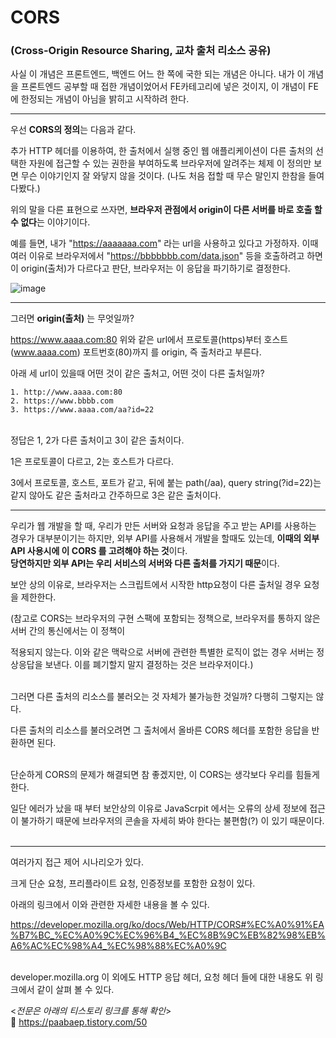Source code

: <h1>CORS</h1>
<h3>(Cross-Origin Resource Sharing, 교차 출처 리소스 공유)</h3>
사실 이 개념은 프론트엔드, 백엔드 어느 한 쪽에 국한 되는 개념은 아니다.    
내가 이 개념을 프론트엔드 공부할 때 접한 개념이었어서 FE카테고리에 넣은 것이지, 이 개념이 FE에 한정되는 개념이 아님을 밝히고 시작하려 한다.   

<hr>

우선 **CORS의 정의**는 다음과 같다.

추가 HTTP 헤더를 이용하여, 한 출처에서 실행 중인 웹 애플리케이션이 다른 출처의 선택한 자원에 접근할 수 있는 권한을 부여하도록 브라우저에 알려주는 체제
이 정의만 보면 무슨 이야기인지 잘 와닿지 않을 것이다. (나도 처음 접할 때 무슨 말인지 한참을 들여다봤다.)

위의 말을 다른 표현으로 쓰자면, **브라우저 관점에서 origin이 다른 서버를 바로 호출 할 수 없다**는 이야기이다.   
 
예를 들면, 내가 "https://aaaaaaa.com" 라는 url을 사용하고 있다고 가정하자. 이때 여러 이유로 브라우저에서 "https://bbbbbbb.com/data.json" 등을 호출하려고 하면 이 origin(출처)가 다르다고 판단, 브라우저는 이 응답을 파기하기로 결정한다.

![image](https://user-images.githubusercontent.com/55613591/157040702-19bbb1fd-e2a4-4c71-9e6c-e84f4bc247ec.png)

<hr>

그러면 **origin(출처)** 는 무엇일까?

https://www.aaaa.com:80
위와 같은 url에서 프로토콜(https)부터 호스트(www.aaaa.com) 포트번호(80)까지 를 origin, 즉 출처라고 부른다.   



아래 세 url이 있을때 어떤 것이 같은 출처고, 어떤 것이 다른 출처일까?
```
1. http://www.aaaa.com:80
2. https://www.bbbb.com
3. https://www.aaaa.com/aa?id=22
```
<br>
정답은 1, 2가 다른 출처이고 3이 같은 출처이다.

1은 프로토콜이 다르고, 2는 호스트가 다르다.

3에서 프로토콜, 호스트, 포트가 같고, 뒤에 붙는 path(/aa), query string(?id=22)는 같지 않아도 같은 출처라고 간주하므로 3은 같은 출처이다.   

<hr>

우리가 웹 개발을 할 때, 우리가 만든 서버와 요청과 응답을 주고 받는 API를 사용하는 경우가 대부분이기는 하지만, 
외부 API를 사용해서 개발을 할때도 있는데, **이때의 외부 API 사용시에 이 CORS 를 고려해야 하는 것**이다.   
**당연하지만 외부 API는 우리 서비스의 서버와 다른 출처를 가지기 때문**이다.   



보안 상의 이유로, 브라우저는 스크립트에서 시작한 http요청이 다른 출처일 경우 요청을 제한한다.

(참고로 CORS는 브라우저의 구현 스팩에 포함되는 정책으로, 브라우저를 통하지 않은 서버 간의 통신에서는 이 정책이

적용되지 않는다. 이와 같은 맥락으로 서버에 관련한 특별한 로직이 없는 경우 서버는 정상응답을 보낸다. 이를 폐기할지 말지 결정하는 것은 브라우저이다.)<br><br>



그러면 다른 출처의 리소스를 불러오는 것 자체가 불가능한 것일까? 다행히 그렇지는 않다.

다른 출처의 리소스를 불러오려면 그 출처에서 올바른 CORS 헤더를 포함한 응답을 반환하면 된다.   <br><br>



단순하게 CORS의 문제가 해결되면 참 좋겠지만, 이 CORS는 생각보다 우리를 힘들게 한다.

일단 에러가 났을 때 부터 보안상의 이유로 JavaScrpit 에서는 오류의 상세 정보에 접근이 불가하기 때문에 브라우저의 콘솔을 자세히 봐야 한다는 불편함(?) 이 있기 때문이다.<br><br>

<hr>

여러가지 접근 제어 시나리오가 있다.

크게 단순 요청, 프리플라이트 요청, 인증정보를 포함한 요청이 있다.

아래의 링크에서 이와 관련한 자세한 내용을 볼 수 있다.

https://developer.mozilla.org/ko/docs/Web/HTTP/CORS#%EC%A0%91%EA%B7%BC_%EC%A0%9C%EC%96%B4_%EC%8B%9C%EB%82%98%EB%A6%AC%EC%98%A4_%EC%98%88%EC%A0%9C <br><br>


developer.mozilla.org
이 외에도 HTTP 응답 헤더, 요청 헤더 들에 대한 내용도 위 링크에서 같이 살펴 볼 수 있다.

<_전문은 아래의 티스토리 링크를 통해 확인_> <br>
📝 https://paabaep.tistory.com/50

**How to complete this task:**
Starting from the line holding "그러면 다른 출처의 리소스를", restate the remaining lines of the data word for word, including the last.

**Solution for this problem:**
그러면 다른 출처의 리소스를 불러오는 것 자체가 불가능한 것일까? 다행히 그렇지는 않다.

다른 출처의 리소스를 불러오려면 그 출처에서 올바른 CORS 헤더를 포함한 응답을 반환하면 된다.   <br><br>



단순하게 CORS의 문제가 해결되면 참 좋겠지만, 이 CORS는 생각보다 우리를 힘들게 한다.

일단 에러가 났을 때 부터 보안상의 이유로 JavaScrpit 에서는 오류의 상세 정보에 접근이 불가하기 때문에 브라우저의 콘솔을 자세히 봐야 한다는 불편함(?) 이 있기 때문이다.<br><br>

<hr>

여러가지 접근 제어 시나리오가 있다.

크게 단순 요청, 프리플라이트 요청, 인증정보를 포함한 요청이 있다.

아래의 링크에서 이와 관련한 자세한 내용을 볼 수 있다.

https://developer.mozilla.org/ko/docs/Web/HTTP/CORS#%EC%A0%91%EA%B7%BC_%EC%A0%9C%EC%96%B4_%EC%8B%9C%EB%82%98%EB%A6%AC%EC%98%A4_%EC%98%88%EC%A0%9C <br><br>


developer.mozilla.org
이 외에도 HTTP 응답 헤더, 요청 헤더 들에 대한 내용도 위 링크에서 같이 살펴 볼 수 있다.

<_전문은 아래의 티스토리 링크를 통해 확인_> <br>
📝 https://paabaep.tistory.com/50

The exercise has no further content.